Sitting Sweeney, who is hitting .368, for two straight days can't be easy. In a small sample size, Sweeney is 1-for-10 against lefties this season. Still, it's hard to imagine he won't start Wednesday.
"It's not really avoiding [Sweeney]," said Valentine. "I'm trying to keep him as fresh as possible, especially with his lower body. We have a string here, so he's going to be asked to play a lot of games in a row. It's kind of interesting, isn't it? Yeah. It's not an easy determination. Actually, Ryan felt good against this kid tonight. [Danny] Duffy is a hard thrower, but I think Ryan can hit anyone.

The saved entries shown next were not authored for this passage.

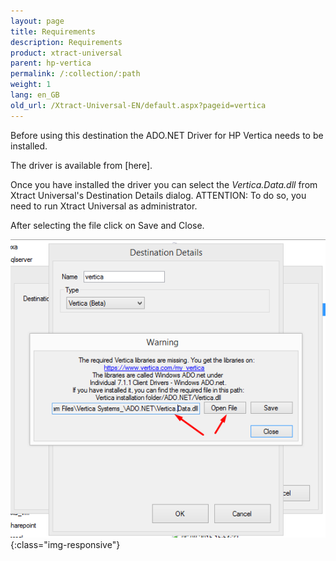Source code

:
 ```yaml
---
layout: page
title: Requirements
description: Requirements
product: xtract-universal
parent: hp-vertica
permalink: /:collection/:path
weight: 1
lang: en_GB
old_url: /Xtract-Universal-EN/default.aspx?pageid=vertica
---
```


Before using this destination the ADO.NET Driver for HP Vertica needs to be installed.

The driver is available from [here].

Once you have installed the driver you can select the *Vertica.Data.dll* from Xtract Universal's Destination Details dialog.
ATTENTION: To do so, you need to run Xtract Universal as administrator.

After selecting the file click on Save and Close. 

![XU_Vertica_driver](/img/content/XU_Vertica_driver.png){:class="img-responsive"}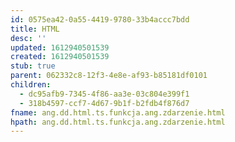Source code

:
 ```yaml
---
id: 0575ea42-0a55-4419-9780-33b4accc7bdd
title: HTML
desc: ''
updated: 1612940501539
created: 1612940501539
stub: true
parent: 062332c8-12f3-4e8e-af93-b85181df0101
children:
  - dc95afb9-7345-4f86-aa3e-03c804e399f1
  - 318b4597-ccf7-4d67-9b1f-b2fdb4f876d7
fname: ang.dd.html.ts.funkcja.ang.zdarzenie.html
hpath: ang.dd.html.ts.funkcja.ang.zdarzenie.html
---
```



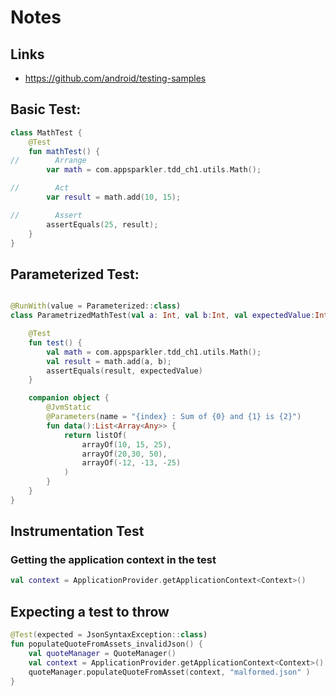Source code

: # Notes

## Links
- https://github.com/android/testing-samples


## Basic Test:

```kt
class MathTest {
    @Test
    fun mathTest() {
//        Arrange
        var math = com.appsparkler.tdd_ch1.utils.Math();

//        Act
        var result = math.add(10, 15);

//        Assert
        assertEquals(25, result);
    }
}
```

## Parameterized Test:
```kt

@RunWith(value = Parameterized::class)
class ParametrizedMathTest(val a: Int, val b:Int, val expectedValue:Int) {

    @Test
    fun test() {
        val math = com.appsparkler.tdd_ch1.utils.Math();
        val result = math.add(a, b);
        assertEquals(result, expectedValue)
    }

    companion object {
        @JvmStatic
        @Parameters(name = "{index} : Sum of {0} and {1} is {2}")
        fun data():List<Array<Any>> {
            return listOf(
                arrayOf(10, 15, 25),
                arrayOf(20,30, 50),
                arrayOf(-12, -13, -25)
            )
        }
    }
}
```

## Instrumentation Test

### Getting the application context in the test

```kt
val context = ApplicationProvider.getApplicationContext<Context>()
```

## Expecting a test to throw

```kt
@Test(expected = JsonSyntaxException::class)
fun populateQuoteFromAssets_invalidJson() {
    val quoteManager = QuoteManager()
    val context = ApplicationProvider.getApplicationContext<Context>()
    quoteManager.populateQuoteFromAsset(context, "malformed.json" )
}
```
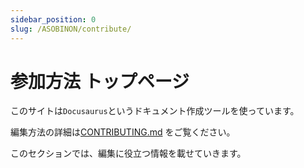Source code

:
 ```yaml
---
sidebar_position: 0
slug: /ASOBINON/contribute/
---
```


# 参加方法 トップページ

このサイトは`Docusaurus`というドキュメント作成ツールを使っています。

編集方法の詳細は[CONTRIBUTING.md](https://github.com/aelyone/asobinon/blob/main/CONTRIBUTING.md) をご覧ください。

このセクションでは、編集に役立つ情報を載せていきます。
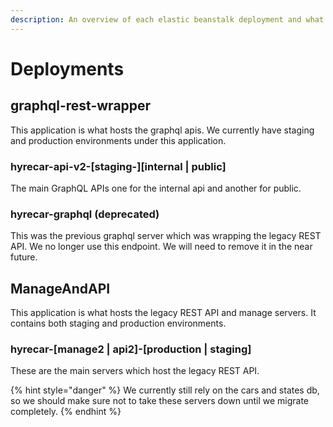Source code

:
 ```yaml
---
description: An overview of each elastic beanstalk deployment and what it is.
---
```


# Deployments

## graphql-rest-wrapper

This application is what hosts the graphql apis. We currently have staging and production environments under this application.

### hyrecar-api-v2-\[staging-\]\[internal \| public\]

The main GraphQL APIs one for the internal api and another for public.

### hyrecar-graphql \(deprecated\)

This was the previous graphql server which was wrapping the legacy REST API. We no longer use this endpoint. We will need to remove it in the near future.



## ManageAndAPI

This application is what hosts the legacy REST API and manage servers. It contains both staging and production environments.

### hyrecar-\[manage2 \| api2\]-\[production \| staging\]

These are the main servers which host the legacy REST API. 

{% hint style="danger" %}
We currently still rely on the cars and states db, so we should make sure not to take these servers down until we migrate completely.
{% endhint %}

Red Sox enthused by Ellsbury's progress
KANSAS CITY -- There seems to be a bounce in Jacoby Ellsbury's step these days, as he spends his time doing one rehab drill after another.
Before Tuesday's game against the Royals, Ellsbury was doing a series of agility drills on the field.
"This is the beginning of the next step in his program, where he's able to swing his arm and make all of those movements, agility-wise," said manager Bobby Valentine. "They're really excited about his acceleration."
Ellsbury suffered a subluxation of his right shoulder on April 13. The earliest he could return in the estimated timetable was about six weeks, which would be around May 25, when the Red Sox open a homestand against the Rays.
It's still too early to tell if he will be back by then.
Valentine isn't sure when Ellsbury will start doing more baseball-specific activities, but it could be soon.
Valentine visits Negro Leagues Museum
KANSAS CITY -- Rather than sitting around his hotel room, manager Bobby Valentine took a field trip on Tuesday morning as he received a guided tour of the Negro Leagues Baseball Museum in Kansas City.
It was an experience Valentine won't soon forget.
"Great, it was great. I think everyone should go, yeah. It was my first time," Valentine said. "It's spectacular."
What in particular stood out for Valentine?
"I like how they defined the most important moments of the league's history and how it paralleled with the growth and development of our country," Valentine said. "The demise of their league and growth of our country -- they run kind of parallel paths."
With the All-Star festivities set for Kansas City in July, Valentine suggests that the museum expand its hours so it can accommodate everyone who wants to see it.
"I hope they go 24/7," Valentine said. "I would recommend that those four days they recommend every hour of the day and get the busses there at 4 in the morning."